## Exercise materials

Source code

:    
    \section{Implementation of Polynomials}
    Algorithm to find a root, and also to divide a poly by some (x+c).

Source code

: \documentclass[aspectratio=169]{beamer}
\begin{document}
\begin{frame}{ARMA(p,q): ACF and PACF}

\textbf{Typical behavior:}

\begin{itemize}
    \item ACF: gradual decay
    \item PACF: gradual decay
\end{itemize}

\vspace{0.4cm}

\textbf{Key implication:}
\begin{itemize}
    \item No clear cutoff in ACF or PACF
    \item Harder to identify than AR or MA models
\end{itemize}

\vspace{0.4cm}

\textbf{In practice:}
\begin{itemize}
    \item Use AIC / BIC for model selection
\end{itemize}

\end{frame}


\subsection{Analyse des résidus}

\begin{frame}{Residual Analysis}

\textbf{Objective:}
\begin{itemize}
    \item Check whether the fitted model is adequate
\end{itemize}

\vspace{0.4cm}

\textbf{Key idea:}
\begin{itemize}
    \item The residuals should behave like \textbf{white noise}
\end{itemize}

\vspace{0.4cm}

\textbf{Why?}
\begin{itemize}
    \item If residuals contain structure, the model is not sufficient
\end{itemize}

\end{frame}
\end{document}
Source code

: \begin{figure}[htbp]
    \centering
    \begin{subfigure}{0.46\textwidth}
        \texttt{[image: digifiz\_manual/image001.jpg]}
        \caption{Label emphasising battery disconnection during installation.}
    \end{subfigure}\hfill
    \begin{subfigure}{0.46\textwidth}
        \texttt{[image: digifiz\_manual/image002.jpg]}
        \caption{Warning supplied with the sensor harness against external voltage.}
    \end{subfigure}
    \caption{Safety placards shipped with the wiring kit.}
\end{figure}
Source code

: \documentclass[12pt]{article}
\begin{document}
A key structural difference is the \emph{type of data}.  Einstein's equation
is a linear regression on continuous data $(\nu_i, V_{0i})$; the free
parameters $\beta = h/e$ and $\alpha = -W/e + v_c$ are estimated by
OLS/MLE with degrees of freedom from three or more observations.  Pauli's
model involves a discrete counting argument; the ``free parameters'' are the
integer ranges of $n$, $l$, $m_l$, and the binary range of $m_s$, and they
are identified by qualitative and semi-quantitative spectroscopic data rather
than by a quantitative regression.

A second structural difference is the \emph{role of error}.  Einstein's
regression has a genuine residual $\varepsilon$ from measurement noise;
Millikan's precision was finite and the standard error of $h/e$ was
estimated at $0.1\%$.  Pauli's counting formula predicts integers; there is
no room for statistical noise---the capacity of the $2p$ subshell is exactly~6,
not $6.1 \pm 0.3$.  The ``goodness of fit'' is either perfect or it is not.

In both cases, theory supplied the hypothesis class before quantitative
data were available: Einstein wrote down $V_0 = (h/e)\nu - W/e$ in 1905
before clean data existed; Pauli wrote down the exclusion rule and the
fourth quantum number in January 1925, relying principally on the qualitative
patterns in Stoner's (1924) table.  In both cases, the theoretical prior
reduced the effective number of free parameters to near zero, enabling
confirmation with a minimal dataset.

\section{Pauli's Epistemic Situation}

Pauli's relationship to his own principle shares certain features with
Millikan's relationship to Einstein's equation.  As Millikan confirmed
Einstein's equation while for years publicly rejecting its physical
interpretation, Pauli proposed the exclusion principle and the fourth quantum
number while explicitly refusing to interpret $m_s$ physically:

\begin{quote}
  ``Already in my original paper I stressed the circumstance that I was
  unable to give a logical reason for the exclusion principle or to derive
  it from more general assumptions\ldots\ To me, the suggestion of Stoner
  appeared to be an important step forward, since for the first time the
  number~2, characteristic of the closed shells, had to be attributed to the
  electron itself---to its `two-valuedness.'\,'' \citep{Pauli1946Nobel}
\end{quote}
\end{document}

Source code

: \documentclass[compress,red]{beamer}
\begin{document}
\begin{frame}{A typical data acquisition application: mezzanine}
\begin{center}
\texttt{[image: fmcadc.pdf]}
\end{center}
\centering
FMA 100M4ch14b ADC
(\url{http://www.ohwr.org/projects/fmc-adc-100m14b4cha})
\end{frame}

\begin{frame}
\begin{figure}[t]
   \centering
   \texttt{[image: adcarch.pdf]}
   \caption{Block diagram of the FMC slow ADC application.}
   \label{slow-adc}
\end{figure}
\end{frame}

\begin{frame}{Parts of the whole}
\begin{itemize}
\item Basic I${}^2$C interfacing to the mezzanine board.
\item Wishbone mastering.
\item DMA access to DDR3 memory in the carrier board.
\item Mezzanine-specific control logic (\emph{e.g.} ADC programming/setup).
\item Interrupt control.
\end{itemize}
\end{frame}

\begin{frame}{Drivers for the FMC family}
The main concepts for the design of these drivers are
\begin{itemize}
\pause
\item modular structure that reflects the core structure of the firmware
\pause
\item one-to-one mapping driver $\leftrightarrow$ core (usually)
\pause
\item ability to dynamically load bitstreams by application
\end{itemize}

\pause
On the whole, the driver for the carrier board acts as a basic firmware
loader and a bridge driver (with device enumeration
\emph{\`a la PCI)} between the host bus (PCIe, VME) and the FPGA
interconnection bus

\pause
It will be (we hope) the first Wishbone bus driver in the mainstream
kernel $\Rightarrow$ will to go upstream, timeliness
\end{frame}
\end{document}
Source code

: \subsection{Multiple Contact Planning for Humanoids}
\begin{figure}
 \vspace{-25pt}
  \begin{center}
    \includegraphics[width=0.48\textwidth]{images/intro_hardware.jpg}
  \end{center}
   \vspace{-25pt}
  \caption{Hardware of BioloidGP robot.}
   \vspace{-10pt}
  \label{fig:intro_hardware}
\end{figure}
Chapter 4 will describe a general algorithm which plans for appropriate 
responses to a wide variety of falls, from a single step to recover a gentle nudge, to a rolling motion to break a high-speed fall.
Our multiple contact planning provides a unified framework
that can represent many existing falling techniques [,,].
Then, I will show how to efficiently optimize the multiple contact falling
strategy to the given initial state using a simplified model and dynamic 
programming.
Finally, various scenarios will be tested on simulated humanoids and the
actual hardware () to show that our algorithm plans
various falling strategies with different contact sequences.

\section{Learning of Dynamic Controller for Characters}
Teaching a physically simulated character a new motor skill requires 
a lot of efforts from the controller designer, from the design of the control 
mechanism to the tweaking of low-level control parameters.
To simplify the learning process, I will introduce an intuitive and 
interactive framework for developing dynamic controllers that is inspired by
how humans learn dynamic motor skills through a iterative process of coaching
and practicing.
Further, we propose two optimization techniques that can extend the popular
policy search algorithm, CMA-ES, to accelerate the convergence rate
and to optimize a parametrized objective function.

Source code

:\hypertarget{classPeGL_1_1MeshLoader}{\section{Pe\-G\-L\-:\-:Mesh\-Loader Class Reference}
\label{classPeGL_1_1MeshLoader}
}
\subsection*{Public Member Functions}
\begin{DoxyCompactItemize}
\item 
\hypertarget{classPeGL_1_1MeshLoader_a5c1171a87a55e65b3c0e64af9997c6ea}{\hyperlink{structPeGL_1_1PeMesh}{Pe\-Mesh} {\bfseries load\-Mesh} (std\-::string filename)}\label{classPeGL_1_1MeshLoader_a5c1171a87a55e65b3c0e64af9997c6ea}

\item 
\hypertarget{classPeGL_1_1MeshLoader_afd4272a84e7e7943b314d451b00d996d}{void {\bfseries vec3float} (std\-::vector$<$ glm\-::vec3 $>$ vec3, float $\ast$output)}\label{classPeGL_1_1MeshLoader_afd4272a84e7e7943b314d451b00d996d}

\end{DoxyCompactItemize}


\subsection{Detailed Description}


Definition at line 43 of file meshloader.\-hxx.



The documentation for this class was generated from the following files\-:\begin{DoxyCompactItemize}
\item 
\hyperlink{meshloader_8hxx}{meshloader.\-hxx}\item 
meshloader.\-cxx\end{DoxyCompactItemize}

## Directions
Using the listing above, show each line holding the string "subfigure".

## Problem solution
    \begin{subfigure}{0.46\textwidth}
    \end{subfigure}\hfill
    \begin{subfigure}{0.46\textwidth}
    \end{subfigure}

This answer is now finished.